*To do:*
In the entries below, find every line with the string "contratual" and copy it.

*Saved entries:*
+===+

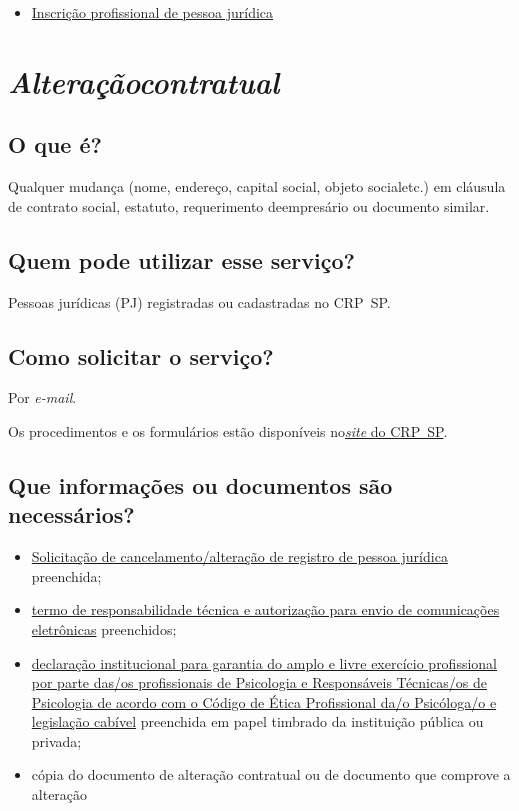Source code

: \begin{itemize}
  \item  \hyperref[]{Inscrição  profissional de pessoa jurídica}
\end{itemize}

\chapter{\texorpdfstring{\emph{Alteraçãocontratual}}{Alteração contratual}}


\section{O que é?}

Qualquer mudança (nome, endereço, capital social, objeto socialetc.) em cláusula de contrato social, estatuto, requerimento deempresário ou documento similar.

\section{Quem pode utilizar esse serviço?}

Pessoas jurídicas (PJ) registradas ou cadastradas no CRP~SP.

\section{Como solicitar o serviço?}

Por \emph{e-mail}.

Os procedimentos e os formulários estão disponíveis no\href{https://www.crpsp.org/pagina/view/320}{\emph{site} do CRP~SP}.

\section{Que informações ou documentos são necessários?}

\begin{itemize}
  \item  \hyperref[]{Solicitação  de cancelamento/alteração de registro de pessoa jurídica} preenchida;
  \item  \hyperref[]{termo  de responsabilidade técnica e autorização para envio de comunicações  eletrônicas} preenchidos;
  \item  \hyperref[]{declaração  institucional para garantia do amplo e livre exercício profissional  por parte das/os profissionais de Psicologia e Responsáveis  Técnicas/os de Psicologia de acordo com o Código de Ética Profissional  da/o Psicóloga/o e legislação cabível} preenchida em papel timbrado da  instituição pública ou privada;
  \item  cópia do documento de alteração contratual ou de documento que  comprove a alteração
\end{itemize}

+===+

*Result below:*
\chapter{\texorpdfstring{\emph{Alteraçãocontratual}}{Alteração contratual}}
  \item  cópia do documento de alteração contratual ou de documento que  comprove a alteração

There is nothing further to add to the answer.